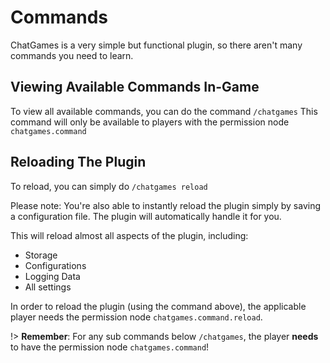# Commands

ChatGames is a very simple but functional plugin, so there aren't many commands you need to learn.

Viewing Available Commands In-Game
-

To view all available commands, you can do the command `/chatgames`
This command will only be available to players with the permission node `chatgames.command`
         
Reloading The Plugin
-
To reload, you can simply do
`/chatgames reload`

Please note: You're also able to instantly reload the plugin simply by saving a configuration file.
The plugin will automatically handle it for you.

This will reload almost all aspects of the plugin, including:
- Storage
- Configurations
- Logging Data
- All settings

In order to reload the plugin (using the command above), the applicable player needs the permission node `chatgames.command.reload`.

!> **Remember**: For any sub commands below `/chatgames`, the player **needs** to have the permission node `chatgames.command`!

:: WHAT YOU NEED TO DO ::
The answer should be an exact restatement of every entry, with the pictures omitted.

:: TASK OUTPUT ::
# Commands

ChatGames is a very simple but functional plugin, so there aren't many commands you need to learn.

Viewing Available Commands In-Game
-

To view all available commands, you can do the command `/chatgames`
This command will only be available to players with the permission node `chatgames.command`
         
Reloading The Plugin
-
To reload, you can simply do
`/chatgames reload`

Please note: You're also able to instantly reload the plugin simply by saving a configuration file.
The plugin will automatically handle it for you.

This will reload almost all aspects of the plugin, including:
- Storage
- Configurations
- Logging Data
- All settings

In order to reload the plugin (using the command above), the applicable player needs the permission node `chatgames.command.reload`.

!> **Remember**: For any sub commands below `/chatgames`, the player **needs** to have the permission node `chatgames.command`!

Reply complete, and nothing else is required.